Arranged in the form of a diptych, his works resemble a dialogue, a flirtation or love story between two otherwise discrete paintings. Colour and graphics connote opposite sexes. The slogan separated through the middle binds both works and at the same time can be read in multiple fractured senses. The meaning of the whole differs according to how the words are paused or are even only partially written out. Marin plays with our perceptions, taking relish in combining several different pop-cultural visual languages with the authentic flair of the street and the incidental.
ABOUT THE ARTIST
Daniel Marin is a self-taught artist who began his artistic journey by emulating comic
illustrators of the 80s and 90s - many of whom he considered role models. He was a quick
study, acquiring extensive knowledge in the field of graphic design and broadening his
artistic horizons. Marin’s constant objective was to blend classical techniques with
contemporary methods. Today he is a sought-after artist, both within the US and beyond,
recognized primarily for his distinctive imagery.
Lives and works in Miami.
The mixed media artist combines a range of traditional and contemporary art making materials ranging from paints to carpentry and décollage, all made up of elements including Pop imagery, street art, graphic design and commercial advertisements to depict colorful and surreal moments in time.
|2021||Superfine! Art Fair 2020 – Seattle, USA|
|2020||4th Biennial Visual Impressions Juried Show, Ryan James Fine Art (Gallery) – Seattle, USA|
Living Artist Collective – ‘Open House Show’ – Seattle, USA
|2020||Seattle City Light Collection, Seattle Office of Arts & Culture, Seattle, USA|
|2019||Shunpike Storefronts, Seattle, USA|
GROSS Magazine // RELISH – Travelling Art Program, Seattle, USA
Artist Trust, Seattle, USA
|2018||Site:Brooklyn Gallery, Brooklyn, NY, USA|
Bemis Arts, Seattle, WA
Contemporary Art Gallery Online, 2018 "ALL Paintings" Art Competition – 8th
My journey as an artist began at a very young age when I would try to draw the cartoons and characters I was obsessed with watching every Saturday morning as a child. Illustration eventually gave way to experimenting with different techniques, mediums and ideas which established my fundamentals for what is shaping up to be a life-long pursuit of creative expression.
How would you describe your work process?
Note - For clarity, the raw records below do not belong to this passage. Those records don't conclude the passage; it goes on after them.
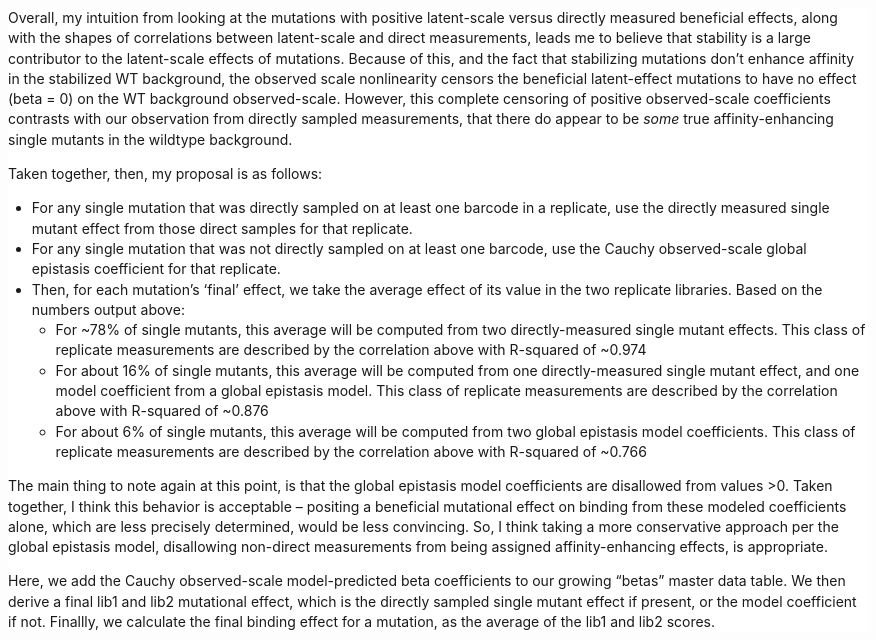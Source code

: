 Overall, my intuition from looking at the mutations with positive
latent-scale versus directly measured beneficial effects, along with the
shapes of correlations between latent-scale and direct measurements,
leads me to believe that stability is a large contributor to the
latent-scale effects of mutations. Because of this, and the fact that
stabilizing mutations don’t enhance affinity in the stabilized WT
background, the observed scale nonlinearity censors the beneficial
latent-effect mutations to have no effect (beta = 0) on the WT
background observed-scale. However, this complete censoring of positive
observed-scale coefficients contrasts with our observation from directly
sampled measurements, that there do appear to be *some* true
affinity-enhancing single mutants in the wildtype background.

Taken together, then, my proposal is as follows:

  - For any single mutation that was directly sampled on at least one
    barcode in a replicate, use the directly measured single mutant
    effect from those direct samples for that replicate.
  - For any single mutation that was not directly sampled on at least
    one barcode, use the Cauchy observed-scale global epistasis
    coefficient for that replicate.
  - Then, for each mutation’s ‘final’ effect, we take the average effect
    of its value in the two replicate libraries. Based on the numbers
    output above:
      - For \~78% of single mutants, this average will be computed from
        two directly-measured single mutant effects. This class of
        replicate measurements are described by the correlation above
        with R-squared of \~0.974
      - For about 16% of single mutants, this average will be computed
        from one directly-measured single mutant effect, and one model
        coefficient from a global epistasis model. This class of
        replicate measurements are described by the correlation above
        with R-squared of \~0.876
      - For about 6% of single mutants, this average will be computed
        from two global epistasis model coefficients. This class of
        replicate measurements are described by the correlation above
        with R-squared of \~0.766

The main thing to note again at this point, is that the global epistasis
model coefficients are disallowed from values \>0. Taken together, I
think this behavior is acceptable – positing a beneficial mutational
effect on binding from these modeled coefficients alone, which are less
precisely determined, would be less convincing. So, I think taking a
more conservative approach per the global epistasis model, disallowing
non-direct measurements from being assigned affinity-enhancing effects,
is appropriate.

Here, we add the Cauchy observed-scale model-predicted beta coefficients
to our growing “betas” master data table. We then derive a final lib1
and lib2 mutational effect, which is the directly sampled single mutant
effect if present, or the model coefficient if not. Finallly, we
calculate the final binding effect for a mutation, as the average of the
lib1 and lib2 scores.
My pieces are a culmination of distinct layers brought together to make a single image. While my body of work projects a sense of chaos and disorder in the composition, my process of creating is quite meticulous and follows a reverse engineering approach, with each layer requiring a distinct technique in order to progress the visual narrative of the piece.
Who inspires you?
More than any individual person, I draw inspiration from other creators - musicians, story tellers, artists - and from everyday interactions and conversations with people.
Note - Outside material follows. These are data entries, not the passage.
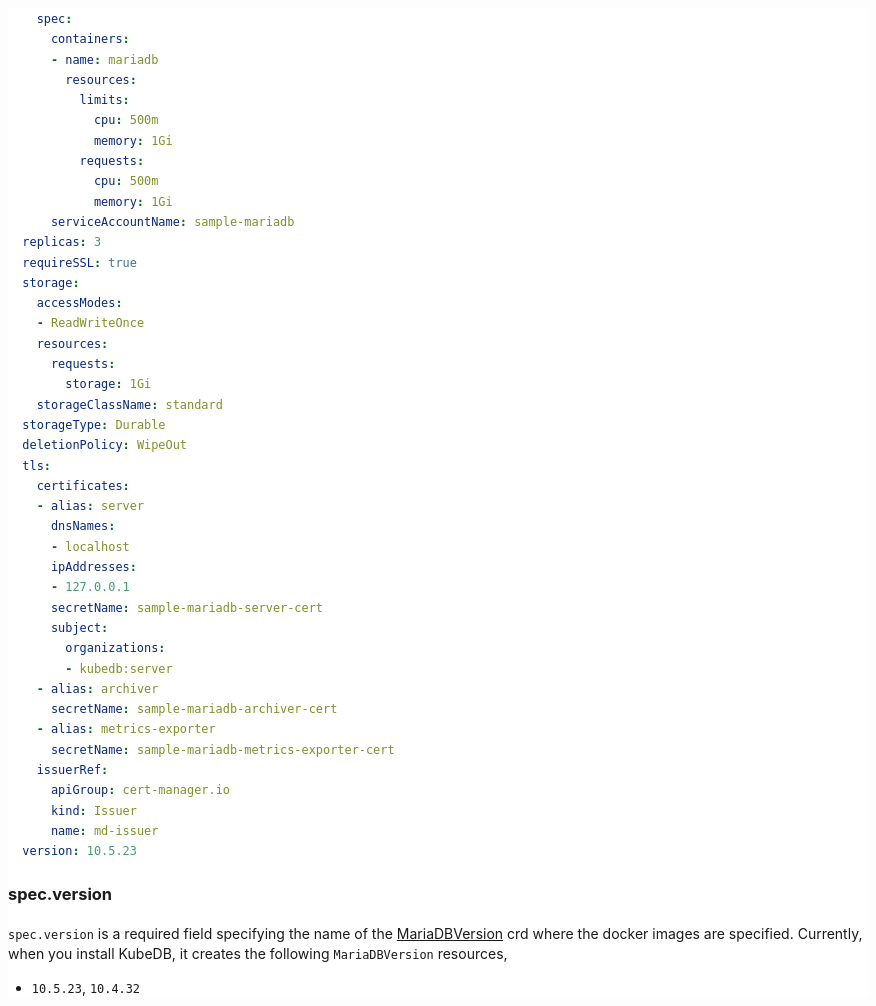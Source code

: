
 ```yaml
    spec:
      containers:
      - name: mariadb
        resources:
          limits:
            cpu: 500m
            memory: 1Gi
          requests:
            cpu: 500m
            memory: 1Gi
      serviceAccountName: sample-mariadb
  replicas: 3
  requireSSL: true
  storage:
    accessModes:
    - ReadWriteOnce
    resources:
      requests:
        storage: 1Gi
    storageClassName: standard
  storageType: Durable
  deletionPolicy: WipeOut
  tls:
    certificates:
    - alias: server
      dnsNames:
      - localhost
      ipAddresses:
      - 127.0.0.1
      secretName: sample-mariadb-server-cert
      subject:
        organizations:
        - kubedb:server
    - alias: archiver
      secretName: sample-mariadb-archiver-cert
    - alias: metrics-exporter
      secretName: sample-mariadb-metrics-exporter-cert
    issuerRef:
      apiGroup: cert-manager.io
      kind: Issuer
      name: md-issuer
  version: 10.5.23
```

### spec.version

`spec.version` is a required field specifying the name of the [MariaDBVersion](/docs/v2025.2.19/guides/mariadb/concepts/mariadb-version) crd where the docker images are specified. Currently, when you install KubeDB, it creates the following `MariaDBVersion` resources,

- `10.5.23`, `10.4.32`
Which artists/works of art are you particularly impressed with at the moment?
I’m often going between the artists of today and learning about artists of the past. As of late I have been following the work of American artist Mark Bradford whose work has been really impactful for me, specifically his approach to bridging abstraction and text. One past artist whose work I have really enjoyed exploring is Tamara De Lempicka and her iconic Art Deco works which continue to impress to this day.
What distinguishes a good work of art?
I see visual art as having a relationship with its viewer and environment, with good works of art able to create a relationship that engages its surroundings in a way that generates emotions and thoughts. Depending on the viewer, sometimes the reaction can be positive or negative, but it’s the ability for a work to create that emotion rather than be ignored or overlooked that makes it good.
What project are you working on at the moment?
I have been focused on a small works series that uses both a visual and written narrative in an attempt to use art as a vehicle for emotional support and healing for people impacted by adversity. It’s my first attempt at using my art as a form of helping people push back on the challenges they or someone close to them may be facing.
What is the purpose of art?
For the artist, to express. For the viewer, to interpret. In the end I feel art is all about creating an opportunity to tap into new emotions and perhaps form a perspective that wasn’t previously clear.
Does art bring about happiness?
I think art can bring about a full range of emotions, from anger to elation, and that’s the point. A given work of art can trigger any number of reactions that are unique to one person, with the right visual expression having the ability to bring out the best emotions in a person.